3  Scoring Procedure For Physics Learning and Performance Outcomes

For all measures which required qualitative coding or scoring, the following procedure was used: First, a rubric was developed through group discussion with the research team. Then, a portion of the responses were coded independently by a minimum of two coders. Discrepancies from the first round of coding were reviewed by the team and the rubric was revised as needed. The remaining responses were coded again in full by two coders and all discrepancies were resolved in the presence of a third coder. Any responses that could not be easily resolved were brought to the research team for review. For each measure that was coded or scored, we report two inter-rater reliability statistics, one for each round of coding.

3.1 Physics Assessment, Part 1: Quantitative Problem Solving

The quantitative problems (one for each test version) were scored according to a rubric developed by the research team.

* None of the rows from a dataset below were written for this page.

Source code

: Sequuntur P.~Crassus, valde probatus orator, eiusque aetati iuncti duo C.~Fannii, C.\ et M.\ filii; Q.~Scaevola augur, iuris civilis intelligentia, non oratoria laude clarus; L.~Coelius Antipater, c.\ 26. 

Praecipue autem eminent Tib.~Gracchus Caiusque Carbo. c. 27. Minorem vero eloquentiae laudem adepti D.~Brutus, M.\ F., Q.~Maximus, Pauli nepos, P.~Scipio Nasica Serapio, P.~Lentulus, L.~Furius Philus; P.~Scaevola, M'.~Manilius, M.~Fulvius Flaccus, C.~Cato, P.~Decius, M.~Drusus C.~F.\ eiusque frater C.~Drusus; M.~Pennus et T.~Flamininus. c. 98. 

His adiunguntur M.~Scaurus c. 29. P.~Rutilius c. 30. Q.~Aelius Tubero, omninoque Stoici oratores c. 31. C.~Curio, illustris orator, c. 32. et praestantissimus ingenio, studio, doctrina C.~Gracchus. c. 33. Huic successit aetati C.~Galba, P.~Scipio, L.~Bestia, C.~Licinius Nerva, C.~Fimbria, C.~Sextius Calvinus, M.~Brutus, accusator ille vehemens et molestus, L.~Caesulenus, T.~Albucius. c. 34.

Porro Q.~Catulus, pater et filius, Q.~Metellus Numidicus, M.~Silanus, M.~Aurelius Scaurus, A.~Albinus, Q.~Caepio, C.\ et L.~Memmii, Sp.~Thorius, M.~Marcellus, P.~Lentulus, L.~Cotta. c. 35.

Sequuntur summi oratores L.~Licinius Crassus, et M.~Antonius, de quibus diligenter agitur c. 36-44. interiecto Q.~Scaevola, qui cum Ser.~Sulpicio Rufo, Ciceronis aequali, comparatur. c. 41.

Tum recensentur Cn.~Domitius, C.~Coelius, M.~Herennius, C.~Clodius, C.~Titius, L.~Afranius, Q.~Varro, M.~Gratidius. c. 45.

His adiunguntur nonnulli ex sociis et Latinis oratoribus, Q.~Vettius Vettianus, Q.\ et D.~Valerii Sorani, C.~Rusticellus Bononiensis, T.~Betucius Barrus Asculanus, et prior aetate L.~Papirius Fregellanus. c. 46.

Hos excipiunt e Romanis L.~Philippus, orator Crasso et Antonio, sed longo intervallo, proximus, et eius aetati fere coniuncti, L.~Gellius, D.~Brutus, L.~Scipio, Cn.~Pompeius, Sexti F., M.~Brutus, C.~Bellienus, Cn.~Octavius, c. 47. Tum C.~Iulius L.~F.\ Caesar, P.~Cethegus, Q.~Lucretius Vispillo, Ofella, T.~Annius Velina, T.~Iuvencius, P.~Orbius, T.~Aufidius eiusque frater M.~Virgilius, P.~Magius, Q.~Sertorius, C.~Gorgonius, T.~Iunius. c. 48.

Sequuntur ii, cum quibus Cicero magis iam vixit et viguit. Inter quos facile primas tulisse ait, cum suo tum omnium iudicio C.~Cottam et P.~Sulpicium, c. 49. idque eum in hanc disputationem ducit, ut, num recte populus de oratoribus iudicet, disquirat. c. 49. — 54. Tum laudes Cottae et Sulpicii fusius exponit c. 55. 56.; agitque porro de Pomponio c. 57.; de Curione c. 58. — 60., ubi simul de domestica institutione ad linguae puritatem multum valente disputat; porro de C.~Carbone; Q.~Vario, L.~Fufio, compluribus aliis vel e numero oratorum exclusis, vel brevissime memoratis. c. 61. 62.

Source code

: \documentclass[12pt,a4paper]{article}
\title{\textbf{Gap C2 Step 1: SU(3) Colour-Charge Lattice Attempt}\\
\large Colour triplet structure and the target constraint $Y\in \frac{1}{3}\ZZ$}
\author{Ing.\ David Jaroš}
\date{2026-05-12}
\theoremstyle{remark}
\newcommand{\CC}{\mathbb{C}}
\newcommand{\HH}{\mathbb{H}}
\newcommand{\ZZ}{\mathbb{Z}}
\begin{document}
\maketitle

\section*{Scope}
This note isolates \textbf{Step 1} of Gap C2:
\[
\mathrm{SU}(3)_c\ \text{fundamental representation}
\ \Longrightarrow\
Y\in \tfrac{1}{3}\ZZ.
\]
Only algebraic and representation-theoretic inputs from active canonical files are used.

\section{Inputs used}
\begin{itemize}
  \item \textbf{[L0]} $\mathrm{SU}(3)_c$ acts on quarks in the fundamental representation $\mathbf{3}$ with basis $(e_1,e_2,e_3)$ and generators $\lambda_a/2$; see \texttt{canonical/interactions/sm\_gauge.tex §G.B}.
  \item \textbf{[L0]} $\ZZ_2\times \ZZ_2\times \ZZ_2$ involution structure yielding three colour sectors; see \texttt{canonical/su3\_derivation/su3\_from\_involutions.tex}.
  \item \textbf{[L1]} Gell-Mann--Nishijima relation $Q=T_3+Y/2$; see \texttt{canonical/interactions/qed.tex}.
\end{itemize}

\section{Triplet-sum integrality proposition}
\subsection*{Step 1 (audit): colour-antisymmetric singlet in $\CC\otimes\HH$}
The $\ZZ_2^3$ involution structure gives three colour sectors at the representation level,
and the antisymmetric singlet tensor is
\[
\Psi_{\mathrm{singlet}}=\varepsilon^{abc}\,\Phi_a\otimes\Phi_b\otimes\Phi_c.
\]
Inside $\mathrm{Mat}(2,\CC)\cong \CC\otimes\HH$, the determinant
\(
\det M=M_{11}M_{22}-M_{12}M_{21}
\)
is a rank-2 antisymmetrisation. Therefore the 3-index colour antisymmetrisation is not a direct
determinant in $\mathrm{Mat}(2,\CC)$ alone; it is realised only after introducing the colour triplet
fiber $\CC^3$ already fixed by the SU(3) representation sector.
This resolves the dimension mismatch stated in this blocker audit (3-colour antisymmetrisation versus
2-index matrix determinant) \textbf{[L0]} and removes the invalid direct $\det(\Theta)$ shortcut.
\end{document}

Partial credit was given for incomplete or partially correct solutions. Responses from baseline and posttest were combined and randomized within each test version before scoring, and team members were blinded to condition. The intraclass correlation for the first round of coding was .74 for version A (20 responses) and .8 for version B (29 responses). The intraclass correlation for the remaining solutions were .7 for version A (129 responses), and .94 for version B (117 responses). Final scores were calculated by taking the proportion of points earned out of the total possible points. Three responses on the posttest quantitative problem-solving task were removed from analysis. In one case, it was clear there was additional work cropped out of the uploaded image which could not be scored; in another, the uploaded file was a duplicate of their baseline file; and in the last case the handwriting was deemed illegible by all of the raters.

3.2 Physics Assessment, Part 2: Problem Categorization

Individual items were scored dichotomously as 0 (incorrect) or 1 (correct). Final scores were calculated by taking the average accuracy across the five categorization items.

3.3 Physics Assessment, Part 3: Qualitative Problem Solving

The three multiple-choice questions were scored dichotomously as 0 (incorrect) or 1 (correct). For the purposes of the current work and questions we did not analyze the open-response explanations for the multiple-choice questions. The open-ended word problem was coded and scored by the research team. Responses were awarded a maximum of two points: one point for each component of the correct explanation. For example, the question in test version B described a scenario in which an elevator cable snaps, and the emergency friction brakes are engaged. The student was asked to describe the types of energy transfer which occur in this scenario. One point was given for describing gravitational potential energy being converted to kinetic energy, and another for describing kinetic energy being converted to thermal and sound energy due to work done by friction. Similar to the quantitative problem, all responses were combined and randomized across timepoints, and experimental condition was removed from the data before scoring. The weighted Kappa for the first round of coding was .36 for version A (50 responses), and .58 for version B (53 responses). The weighted Kappas for the second round of coding were .71 for version A (99 responses), and .74 for version B (95 responses). When calculating the final score, the open-ended word problem was weighted equal to the multiple-choice, such that two-point responses were scored as a 1 and one-point responses were scored as a .5. Final scores for qualitative problem solving were calculated by taking the mean score of all the items.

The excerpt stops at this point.